#### Task to complete:
Write out every record below exactly as given. Leave the pictures out.

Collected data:
--------

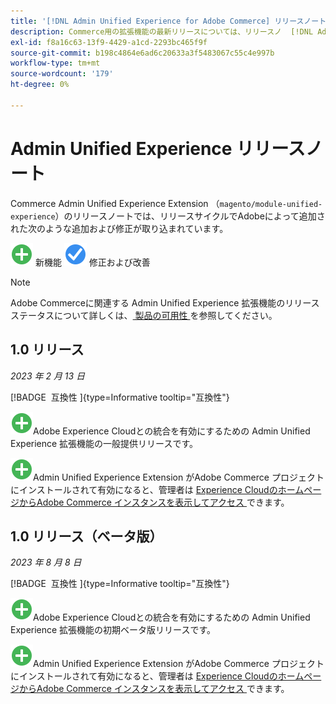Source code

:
 ```yaml
---
title: '[!DNL Admin Unified Experience for Adobe Commerce] リリースノート'
description: Commerce用の拡張機能の最新リリースについては、リリースノ  [!DNL Admin Unified Experience]  トを参照してください。
exl-id: f8a16c63-13f9-4429-a1cd-2293bc465f9f
source-git-commit: b198c4864e6ad6c20633a3f5483067c55c4e997b
workflow-type: tm+mt
source-wordcount: '179'
ht-degree: 0%

---
```


# Admin Unified Experience リリースノート

Commerce Admin Unified Experience Extension （`magento/module-unified-experience`）のリリースノートでは、リリースサイクルでAdobeによって追加された次のような追加および修正が取り込まれています。

![ 新機能 ](../assets/new.svg) 新機能
![ 修正された問題 ](../assets/fix.svg) 修正および改善


>[!NOTE]
>
>Adobe Commerceに関連する Admin Unified Experience 拡張機能のリリースステータスについて詳しくは、[ 製品の可用性 ](https://experienceleague.adobe.com/docs/commerce-operations/release/product-availability.html?lang=ja) を参照してください。

## 1.0 リリース

*2023 年 2 月 13 日*

[!BADGE &#x200B; 互換性 &#x200B;]{type=Informative tooltip="互換性"}

![ 新規 ](../assets/new.svg)Adobe Experience Cloudとの統合を有効にするための Admin Unified Experience 拡張機能の一般提供リリースです。

![ 新規 ](../assets/new.svg)Admin Unified Experience Extension がAdobe Commerce プロジェクトにインストールされて有効になると、管理者は [Experience CloudのホームページからAdobe Commerce インスタンスを表示してアクセス ](admin-unified-experience-integration-overview.md) できます。


## 1.0 リリース（ベータ版）

*2023 年 8 月 8 日*

[!BADGE &#x200B; 互換性 &#x200B;]{type=Informative tooltip="互換性"}

![ 新規 ](../assets/new.svg)Adobe Experience Cloudとの統合を有効にするための Admin Unified Experience 拡張機能の初期ベータ版リリースです。

![ 新規 ](../assets/new.svg)Admin Unified Experience Extension がAdobe Commerce プロジェクトにインストールされて有効になると、管理者は [Experience CloudのホームページからAdobe Commerce インスタンスを表示してアクセス ](admin-unified-experience-integration-overview.md) できます。
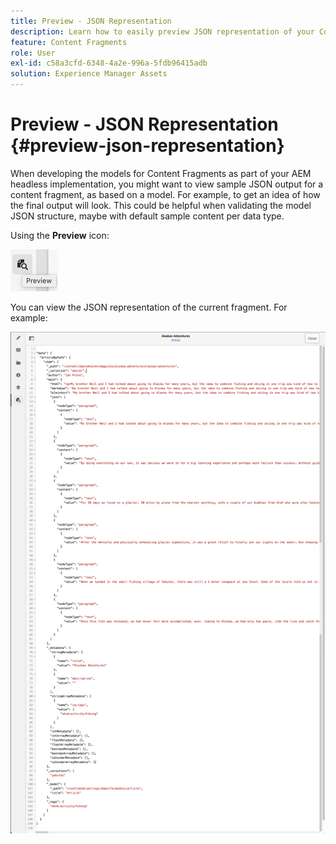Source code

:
 ```yaml
---
title: Preview - JSON Representation
description: Learn how to easily preview JSON representation of your Content Fragments when implementing your AEM headless solution.
feature: Content Fragments
role: User
exl-id: c58a3cfd-6348-4a2e-996a-5fdb96415adb
solution: Experience Manager Assets
---
```

# Preview - JSON Representation {#preview-json-representation}

When developing the models for Content Fragments as part of your AEM headless implementation, you might want to view sample JSON output for a content fragment, as based on a model. For example, to get an idea of how the final output will look. This could be helpful when validating the model JSON structure, maybe with default sample content per data type.

Using the **Preview** icon:

![Content Fragment Editor - Preview tab](assets/cfm-preview-01.png)

You can view the JSON representation of the current fragment. For example:

![Content Fragment Editor - Preview of a Fragment](assets/cfm-preview-02.png)

<!--
**Copy URL** lets you copy to clipboard the URL for either author or publish.
-->
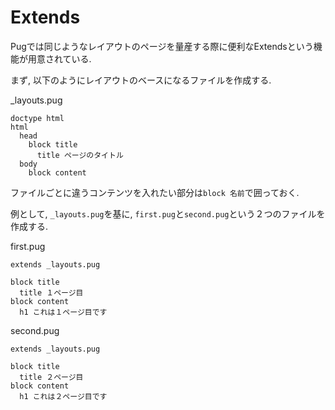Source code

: # Extends
Pugでは同じようなレイアウトのページを量産する際に便利なExtendsという機能が用意されている.

まず, 以下のようにレイアウトのベースになるファイルを作成する.

_layouts.pug

```
doctype html
html
  head
    block title
      title ページのタイトル
  body
    block content
```

ファイルごとに違うコンテンツを入れたい部分は`block 名前`で囲っておく.

例として, `_layouts.pug`を基に, `first.pug`と`second.pug`という２つのファイルを作成する.

first.pug

```
extends _layouts.pug

block title
  title １ページ目
block content
  h1 これは１ページ目です
```

second.pug

```
extends _layouts.pug

block title
  title ２ページ目
block content
  h1 これは２ページ目です
```
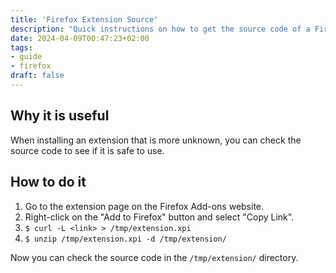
 ```yaml
---
title: 'Firefox Extension Source'
description: "Quick instructions on how to get the source code of a Firefox extension.."
date: 2024-04-09T00:47:23+02:00
tags: 
- guide
- firefox
draft: false
---
```


## Why it is useful
When installing an extension that is more unknown, you can check the source code to see if it is safe to use.


## How to do it
1. Go to the extension page on the Firefox Add-ons website.
2. Right-click on the "Add to Firefox" button and select "Copy Link".
3. `$ curl -L <link> > /tmp/extension.xpi`
4. `$ unzip /tmp/extension.xpi -d /tmp/extension/`

Now you can check the source code in the `/tmp/extension/` directory.
 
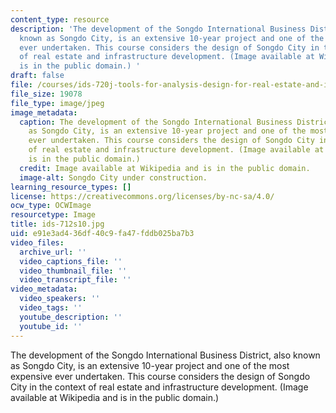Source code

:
 ```yaml
---
content_type: resource
description: 'The development of the Songdo International Business District, also
  known as Songdo City, is an extensive 10-year project and one of the most expensive
  ever undertaken. This course considers the design of Songdo City in the context
  of real estate and infrastructure development. (Image available at Wikipedia and
  is in the public domain.) '
draft: false
file: /courses/ids-720j-tools-for-analysis-design-for-real-estate-and-infrastructure-development-spring-2010/e91e3ad436df40c9fa47fddb025ba7b3_ids-712s10.jpg
file_size: 19078
file_type: image/jpeg
image_metadata:
  caption: The development of the Songdo International Business District, also known
    as Songdo City, is an extensive 10-year project and one of the most expensive
    ever undertaken. This course considers the design of Songdo City in the context
    of real estate and infrastructure development. (Image available at Wikipedia and
    is in the public domain.)
  credit: Image available at Wikipedia and is in the public domain.
  image-alt: Songdo City under construction.
learning_resource_types: []
license: https://creativecommons.org/licenses/by-nc-sa/4.0/
ocw_type: OCWImage
resourcetype: Image
title: ids-712s10.jpg
uid: e91e3ad4-36df-40c9-fa47-fddb025ba7b3
video_files:
  archive_url: ''
  video_captions_file: ''
  video_thumbnail_file: ''
  video_transcript_file: ''
video_metadata:
  video_speakers: ''
  video_tags: ''
  youtube_description: ''
  youtube_id: ''
---
```

The development of the Songdo International Business District, also known as Songdo City, is an extensive 10-year project and one of the most expensive ever undertaken. This course considers the design of Songdo City in the context of real estate and infrastructure development. (Image available at Wikipedia and is in the public domain.)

--------

#### Response:
Source code

:
 ```yaml
---
title: '[!DNL Admin Unified Experience for Adobe Commerce] リリースノート'
description: Commerce用の拡張機能の最新リリースについては、リリースノ  [!DNL Admin Unified Experience]  トを参照してください。
exl-id: f8a16c63-13f9-4429-a1cd-2293bc465f9f
source-git-commit: b198c4864e6ad6c20633a3f5483067c55c4e997b
workflow-type: tm+mt
source-wordcount: '179'
ht-degree: 0%

---
```


# Admin Unified Experience リリースノート

Commerce Admin Unified Experience Extension （`magento/module-unified-experience`）のリリースノートでは、リリースサイクルでAdobeによって追加された次のような追加および修正が取り込まれています。

![ 新機能 ](../assets/new.svg) 新機能
![ 修正された問題 ](../assets/fix.svg) 修正および改善


>[!NOTE]
>
>Adobe Commerceに関連する Admin Unified Experience 拡張機能のリリースステータスについて詳しくは、[ 製品の可用性 ](https://experienceleague.adobe.com/docs/commerce-operations/release/product-availability.html?lang=ja) を参照してください。

## 1.0 リリース

*2023 年 2 月 13 日*

[!BADGE &#x200B; 互換性 &#x200B;]{type=Informative tooltip="互換性"}

![ 新規 ](../assets/new.svg)Adobe Experience Cloudとの統合を有効にするための Admin Unified Experience 拡張機能の一般提供リリースです。

![ 新規 ](../assets/new.svg)Admin Unified Experience Extension がAdobe Commerce プロジェクトにインストールされて有効になると、管理者は [Experience CloudのホームページからAdobe Commerce インスタンスを表示してアクセス ](admin-unified-experience-integration-overview.md) できます。


## 1.0 リリース（ベータ版）

*2023 年 8 月 8 日*

[!BADGE &#x200B; 互換性 &#x200B;]{type=Informative tooltip="互換性"}

![ 新規 ](../assets/new.svg)Adobe Experience Cloudとの統合を有効にするための Admin Unified Experience 拡張機能の初期ベータ版リリースです。

![ 新規 ](../assets/new.svg)Admin Unified Experience Extension がAdobe Commerce プロジェクトにインストールされて有効になると、管理者は [Experience CloudのホームページからAdobe Commerce インスタンスを表示してアクセス ](admin-unified-experience-integration-overview.md) できます。
Source code

:
 ```yaml
---
title: Preview - JSON Representation
description: Learn how to easily preview JSON representation of your Content Fragments when implementing your AEM headless solution.
feature: Content Fragments
role: User
exl-id: c58a3cfd-6348-4a2e-996a-5fdb96415adb
solution: Experience Manager Assets
---
```

# Preview - JSON Representation {#preview-json-representation}

When developing the models for Content Fragments as part of your AEM headless implementation, you might want to view sample JSON output for a content fragment, as based on a model. For example, to get an idea of how the final output will look. This could be helpful when validating the model JSON structure, maybe with default sample content per data type.

Using the **Preview** icon:

![Content Fragment Editor - Preview tab](assets/cfm-preview-01.png)

You can view the JSON representation of the current fragment. For example:

![Content Fragment Editor - Preview of a Fragment](assets/cfm-preview-02.png)

<!--
**Copy URL** lets you copy to clipboard the URL for either author or publish.
-->
Source code

: # Extends
Pugでは同じようなレイアウトのページを量産する際に便利なExtendsという機能が用意されている.

まず, 以下のようにレイアウトのベースになるファイルを作成する.

_layouts.pug

```
doctype html
html
  head
    block title
      title ページのタイトル
  body
    block content
```

ファイルごとに違うコンテンツを入れたい部分は`block 名前`で囲っておく.

例として, `_layouts.pug`を基に, `first.pug`と`second.pug`という２つのファイルを作成する.

first.pug

```
extends _layouts.pug

block title
  title １ページ目
block content
  h1 これは１ページ目です
```

second.pug

```
extends _layouts.pug

block title
  title ２ページ目
block content
  h1 これは２ページ目です
```
 ```yaml
---
title: 'Firefox Extension Source'
description: "Quick instructions on how to get the source code of a Firefox extension.."
date: 2024-04-09T00:47:23+02:00
tags: 
- guide
- firefox
draft: false
---
```


## Why it is useful
When installing an extension that is more unknown, you can check the source code to see if it is safe to use.


## How to do it
1. Go to the extension page on the Firefox Add-ons website.
2. Right-click on the "Add to Firefox" button and select "Copy Link".
3. `$ curl -L <link> > /tmp/extension.xpi`
4. `$ unzip /tmp/extension.xpi -d /tmp/extension/`

Now you can check the source code in the `/tmp/extension/` directory.
 
Source code

:
 ```yaml
---
content_type: resource
description: 'The development of the Songdo International Business District, also
  known as Songdo City, is an extensive 10-year project and one of the most expensive
  ever undertaken. This course considers the design of Songdo City in the context
  of real estate and infrastructure development. (Image available at Wikipedia and
  is in the public domain.) '
draft: false
file: /courses/ids-720j-tools-for-analysis-design-for-real-estate-and-infrastructure-development-spring-2010/e91e3ad436df40c9fa47fddb025ba7b3_ids-712s10.jpg
file_size: 19078
file_type: image/jpeg
image_metadata:
  caption: The development of the Songdo International Business District, also known
    as Songdo City, is an extensive 10-year project and one of the most expensive
    ever undertaken. This course considers the design of Songdo City in the context
    of real estate and infrastructure development. (Image available at Wikipedia and
    is in the public domain.)
  credit: Image available at Wikipedia and is in the public domain.
  image-alt: Songdo City under construction.
learning_resource_types: []
license: https://creativecommons.org/licenses/by-nc-sa/4.0/
ocw_type: OCWImage
resourcetype: Image
title: ids-712s10.jpg
uid: e91e3ad4-36df-40c9-fa47-fddb025ba7b3
video_files:
  archive_url: ''
  video_captions_file: ''
  video_thumbnail_file: ''
  video_transcript_file: ''
video_metadata:
  video_speakers: ''
  video_tags: ''
  youtube_description: ''
  youtube_id: ''
---
```

The development of the Songdo International Business District, also known as Songdo City, is an extensive 10-year project and one of the most expensive ever undertaken. This course considers the design of Songdo City in the context of real estate and infrastructure development. (Image available at Wikipedia and is in the public domain.)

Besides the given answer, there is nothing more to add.